Oh Scheiße! Da bewegt sich was und diesmal ist es kein beknackter Vogel, dazu ist das viel zu groß. Es bewegt sich, wo ist die Taschenlampe? Sie ist weg, nein, das kann nicht sein, ich hatte sie doch eben noch in der Hand. Was ist das? Was zur Hölle ist das?! Ich will schreien, aber ich habe überhaupt keine Luft mehr dazu. Ich glaube es. Jedes Wort. Zehn Menschen? Was bleibt zurück, etwa das, was sich in der Zimmerecke bewegt? Es ist so verflucht riesig, bestimmt doppelt so groß wie ich. Was soll ich jetzt machen? Das Vater-Unser aufsagen? Ich kann den Scheiß nicht, ich hab in der Schule nicht aufgepasst, als das drankam. Wie bekreuzigt man sich? Ich kann nur noch hochtaumeln, die Tür ist hunderte von Metern weit entfernt, das schaff ich nicht.

Als dann plötzlich ein Lichtstrahl in mein Gesicht fällt, weil ein Auto langsam an dem Haus vorbei tuckert, kann ich Gott sei Dank doch wieder schreien. Könnt ihr’s hören? Da steckt ordentlich Power dahinter, wenn auch nicht ganz so viel wie hinter dem Schrei, der aus der anderen Zimmerecke kommt. Das klingt gar nicht wie ein Geist oder Monster. Also, nicht dass ich sowas glauben würde. Ich war nur ein paar Sekunden eingenickt oder so, da kann einem manchmal schon was komisch vorkommen. Kennt ihr bestimmt auch.

Ich lass mich natürlich nicht in Panik versetzen. Vor allem nicht von dem, was ich jetzt, da es ein wenig Licht gibt, eindeutig als Menschen identifizieren kann. Der Typ ist auch noch gar nicht so alt. Vielleicht so wie ich auch. Ich greife schnell nach meiner Taschenlampe, die ich jetzt etwas entfernt auf dem Fußboden liegen sehe, und erhöhe den Beleuchtungsgrad. Wirklich, da sitzt einer. Der zittert noch mehr als ich, wenn ich zittern würde, heißt das, tu ich aber nicht. Und kreidebleich ist er auch, schon fast so gräulich, mit riesigen Augen, die fallen ihm gleich aus dem Kopf. Wie gut, dass ich so ruhig bin. Ach, wir hatten ja beschlossen, ein bisschen ehrlicher zu sein, richtig? Na gut, mir ist das Herz in die Hose gerutscht, ich hab schon seit Ewigkeiten nicht mehr so ein Schiss gehabt wie eben und wenn ich nicht an der Wand lehnen würde, dann würde ich augenblicklich umkippen. So wackelig sind meine Beine. Ja, ja, grinst nur. Ihr hättet wahrscheinlich einen Herzinfarkt bekommen und wärt jetzt genauso mausetot wie der Vogel ein paar Zimmer weiter. Geht mir am Arsch vorbei. Ich muss jetzt erstmal meinen neuesten Fund begutachten, OK?

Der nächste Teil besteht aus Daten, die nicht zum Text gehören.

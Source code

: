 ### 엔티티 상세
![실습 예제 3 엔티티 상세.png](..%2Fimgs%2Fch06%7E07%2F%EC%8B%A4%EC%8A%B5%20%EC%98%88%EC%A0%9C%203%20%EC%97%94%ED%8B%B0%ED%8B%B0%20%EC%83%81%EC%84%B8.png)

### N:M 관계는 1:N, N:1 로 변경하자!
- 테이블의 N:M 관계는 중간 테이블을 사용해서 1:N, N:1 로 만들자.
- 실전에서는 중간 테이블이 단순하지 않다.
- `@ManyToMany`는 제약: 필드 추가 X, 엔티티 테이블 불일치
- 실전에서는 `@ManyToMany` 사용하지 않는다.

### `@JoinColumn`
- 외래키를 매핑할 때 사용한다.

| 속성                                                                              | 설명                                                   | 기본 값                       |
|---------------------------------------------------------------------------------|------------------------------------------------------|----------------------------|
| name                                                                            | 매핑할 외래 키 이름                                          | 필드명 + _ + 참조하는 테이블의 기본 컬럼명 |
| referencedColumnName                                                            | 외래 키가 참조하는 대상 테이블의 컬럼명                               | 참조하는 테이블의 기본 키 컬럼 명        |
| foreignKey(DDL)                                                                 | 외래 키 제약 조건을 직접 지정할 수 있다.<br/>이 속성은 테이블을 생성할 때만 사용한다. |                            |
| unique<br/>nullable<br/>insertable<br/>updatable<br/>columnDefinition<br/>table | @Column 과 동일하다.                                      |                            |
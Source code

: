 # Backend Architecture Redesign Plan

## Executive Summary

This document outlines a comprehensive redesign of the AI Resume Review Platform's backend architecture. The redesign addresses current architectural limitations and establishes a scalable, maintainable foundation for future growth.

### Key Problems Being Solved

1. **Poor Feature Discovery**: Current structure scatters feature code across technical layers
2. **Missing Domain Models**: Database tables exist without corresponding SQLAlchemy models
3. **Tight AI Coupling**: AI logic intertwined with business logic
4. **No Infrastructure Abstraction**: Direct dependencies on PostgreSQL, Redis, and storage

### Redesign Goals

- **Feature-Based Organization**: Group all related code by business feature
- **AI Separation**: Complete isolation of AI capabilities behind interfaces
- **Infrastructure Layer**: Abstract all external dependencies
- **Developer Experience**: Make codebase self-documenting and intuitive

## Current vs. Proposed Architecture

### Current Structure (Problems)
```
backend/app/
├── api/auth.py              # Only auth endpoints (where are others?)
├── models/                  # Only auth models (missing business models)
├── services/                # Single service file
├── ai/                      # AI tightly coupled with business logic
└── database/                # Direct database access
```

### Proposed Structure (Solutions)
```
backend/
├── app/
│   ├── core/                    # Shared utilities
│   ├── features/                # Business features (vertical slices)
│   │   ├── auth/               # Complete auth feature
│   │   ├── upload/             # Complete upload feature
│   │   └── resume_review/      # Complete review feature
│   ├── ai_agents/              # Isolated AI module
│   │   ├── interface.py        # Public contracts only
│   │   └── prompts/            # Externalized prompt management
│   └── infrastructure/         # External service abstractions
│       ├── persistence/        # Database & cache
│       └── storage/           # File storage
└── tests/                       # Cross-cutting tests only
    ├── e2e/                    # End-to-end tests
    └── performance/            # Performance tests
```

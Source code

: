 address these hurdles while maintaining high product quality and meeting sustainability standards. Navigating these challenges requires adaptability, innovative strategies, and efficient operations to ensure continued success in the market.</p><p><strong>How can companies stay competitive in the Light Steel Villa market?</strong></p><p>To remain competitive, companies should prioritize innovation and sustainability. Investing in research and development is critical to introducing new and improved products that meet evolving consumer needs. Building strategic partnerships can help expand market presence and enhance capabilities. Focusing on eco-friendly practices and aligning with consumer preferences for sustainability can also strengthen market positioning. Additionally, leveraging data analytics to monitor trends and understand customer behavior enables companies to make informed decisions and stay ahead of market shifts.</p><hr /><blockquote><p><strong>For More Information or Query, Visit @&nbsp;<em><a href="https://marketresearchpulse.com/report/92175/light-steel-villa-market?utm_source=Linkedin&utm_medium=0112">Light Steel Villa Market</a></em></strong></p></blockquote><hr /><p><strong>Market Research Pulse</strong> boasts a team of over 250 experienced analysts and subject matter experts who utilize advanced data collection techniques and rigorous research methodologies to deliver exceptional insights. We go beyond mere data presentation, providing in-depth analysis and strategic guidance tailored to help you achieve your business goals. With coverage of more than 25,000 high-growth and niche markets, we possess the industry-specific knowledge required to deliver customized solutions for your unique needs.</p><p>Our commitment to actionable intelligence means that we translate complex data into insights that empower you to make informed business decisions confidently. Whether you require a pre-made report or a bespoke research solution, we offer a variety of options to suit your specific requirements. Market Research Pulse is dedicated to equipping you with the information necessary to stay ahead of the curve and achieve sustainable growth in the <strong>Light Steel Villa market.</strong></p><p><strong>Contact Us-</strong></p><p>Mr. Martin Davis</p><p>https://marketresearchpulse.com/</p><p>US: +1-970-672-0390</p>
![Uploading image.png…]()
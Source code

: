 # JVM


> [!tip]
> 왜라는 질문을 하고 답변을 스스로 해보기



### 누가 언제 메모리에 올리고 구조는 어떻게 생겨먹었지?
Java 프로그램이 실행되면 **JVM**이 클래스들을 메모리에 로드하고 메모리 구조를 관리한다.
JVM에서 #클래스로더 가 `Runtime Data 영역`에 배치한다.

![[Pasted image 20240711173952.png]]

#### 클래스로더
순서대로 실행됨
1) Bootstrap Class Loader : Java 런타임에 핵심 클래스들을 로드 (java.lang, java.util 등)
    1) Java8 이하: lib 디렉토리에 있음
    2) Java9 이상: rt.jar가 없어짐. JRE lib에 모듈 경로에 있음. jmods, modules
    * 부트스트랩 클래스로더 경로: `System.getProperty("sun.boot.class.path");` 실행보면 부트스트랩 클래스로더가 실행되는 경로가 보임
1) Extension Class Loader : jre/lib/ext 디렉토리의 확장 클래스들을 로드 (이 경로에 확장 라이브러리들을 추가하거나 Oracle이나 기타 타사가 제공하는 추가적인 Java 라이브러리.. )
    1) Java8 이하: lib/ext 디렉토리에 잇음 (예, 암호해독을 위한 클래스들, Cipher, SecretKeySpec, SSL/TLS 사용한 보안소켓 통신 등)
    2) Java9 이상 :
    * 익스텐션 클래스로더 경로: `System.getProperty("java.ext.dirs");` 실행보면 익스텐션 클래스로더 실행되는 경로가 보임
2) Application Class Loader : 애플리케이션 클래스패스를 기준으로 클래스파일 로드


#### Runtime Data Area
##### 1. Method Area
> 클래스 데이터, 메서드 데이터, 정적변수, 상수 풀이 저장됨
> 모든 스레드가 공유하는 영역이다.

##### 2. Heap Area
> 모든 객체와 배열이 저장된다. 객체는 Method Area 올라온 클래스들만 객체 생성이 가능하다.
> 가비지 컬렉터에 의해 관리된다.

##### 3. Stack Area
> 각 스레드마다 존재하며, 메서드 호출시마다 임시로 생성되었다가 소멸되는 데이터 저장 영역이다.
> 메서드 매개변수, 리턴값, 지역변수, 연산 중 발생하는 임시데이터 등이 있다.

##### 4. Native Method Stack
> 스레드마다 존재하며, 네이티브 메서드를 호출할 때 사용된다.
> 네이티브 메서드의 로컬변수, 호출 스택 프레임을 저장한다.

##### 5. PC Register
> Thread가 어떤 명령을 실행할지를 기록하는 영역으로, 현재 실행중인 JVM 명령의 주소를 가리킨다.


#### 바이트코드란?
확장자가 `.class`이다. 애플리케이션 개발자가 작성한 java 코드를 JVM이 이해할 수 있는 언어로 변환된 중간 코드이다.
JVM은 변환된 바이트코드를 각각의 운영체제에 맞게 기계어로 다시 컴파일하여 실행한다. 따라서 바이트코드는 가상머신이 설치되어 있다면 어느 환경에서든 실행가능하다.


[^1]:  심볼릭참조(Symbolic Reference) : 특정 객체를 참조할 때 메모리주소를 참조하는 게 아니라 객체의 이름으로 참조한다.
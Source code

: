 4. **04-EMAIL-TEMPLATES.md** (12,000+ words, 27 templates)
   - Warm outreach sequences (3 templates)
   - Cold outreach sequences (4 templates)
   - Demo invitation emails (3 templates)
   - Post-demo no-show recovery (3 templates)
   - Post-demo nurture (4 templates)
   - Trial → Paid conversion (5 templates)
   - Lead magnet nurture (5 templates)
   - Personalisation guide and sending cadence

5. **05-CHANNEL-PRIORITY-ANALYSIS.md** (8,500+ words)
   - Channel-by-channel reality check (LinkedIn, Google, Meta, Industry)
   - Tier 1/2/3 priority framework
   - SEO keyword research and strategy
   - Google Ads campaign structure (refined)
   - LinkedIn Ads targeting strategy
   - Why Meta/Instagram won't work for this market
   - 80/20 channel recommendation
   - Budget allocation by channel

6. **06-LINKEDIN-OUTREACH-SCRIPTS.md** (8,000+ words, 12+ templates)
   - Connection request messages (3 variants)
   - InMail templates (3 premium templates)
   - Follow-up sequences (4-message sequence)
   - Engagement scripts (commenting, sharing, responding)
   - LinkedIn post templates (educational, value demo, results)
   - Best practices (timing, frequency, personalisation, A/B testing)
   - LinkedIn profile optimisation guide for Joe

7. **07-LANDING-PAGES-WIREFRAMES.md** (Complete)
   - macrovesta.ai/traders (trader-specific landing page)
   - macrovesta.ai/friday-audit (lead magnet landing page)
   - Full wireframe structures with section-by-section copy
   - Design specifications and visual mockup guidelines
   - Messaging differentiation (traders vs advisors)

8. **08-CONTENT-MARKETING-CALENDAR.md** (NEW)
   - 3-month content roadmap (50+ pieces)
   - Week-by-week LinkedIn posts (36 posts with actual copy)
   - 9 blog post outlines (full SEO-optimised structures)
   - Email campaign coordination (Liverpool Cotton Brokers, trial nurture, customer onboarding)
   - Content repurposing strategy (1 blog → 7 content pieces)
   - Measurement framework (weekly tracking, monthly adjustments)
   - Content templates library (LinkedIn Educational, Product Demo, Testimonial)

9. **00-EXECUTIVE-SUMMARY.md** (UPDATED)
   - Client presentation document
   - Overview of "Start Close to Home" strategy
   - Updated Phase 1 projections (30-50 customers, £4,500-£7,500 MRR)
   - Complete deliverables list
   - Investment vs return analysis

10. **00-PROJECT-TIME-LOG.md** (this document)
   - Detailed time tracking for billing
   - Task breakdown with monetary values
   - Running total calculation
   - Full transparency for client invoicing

Mann, was ist das denn für einer? Den hab ich ja noch nie gesehen. Noch so eine Feuermelderfresse, um mal mit Boris Worten zu sprechen. Der Seitenscheitel ist ja wie mit einem Lineal gezogen, die ganze Frisur ist einfach nur lächerlich. Und erst was er anhat! So richtig Hemd und ordentlich gebügelte Bundfaltenhose und allen ernstes eine Strickjacke. Ist der irgendwo entlaufen? Wahrscheinlich seiner Mami, die hat noch überall ihre Fingerabdrücke auf ihm hinterlassen. Ihr kleiner Liebling vom Scheitel bis zur Sohle. Ich glaub, ich hatte noch nicht erwähnt, dass ich sowas süß finde, oder? Da, ich hab’s gesagt. Ihr hattet recht, von Anfang an, zufrieden? Ich kann Titten nicht ausstehen, und nicht nur das, ich finde Frauen ätzend. Ich will sie nicht, was ich will ist ganz was anderes. Das ist es, worüber ich immer nachdenken muss, was ich in die Aula hinausschreien will und was mir seit drei Jahren das Leben zur Hölle macht.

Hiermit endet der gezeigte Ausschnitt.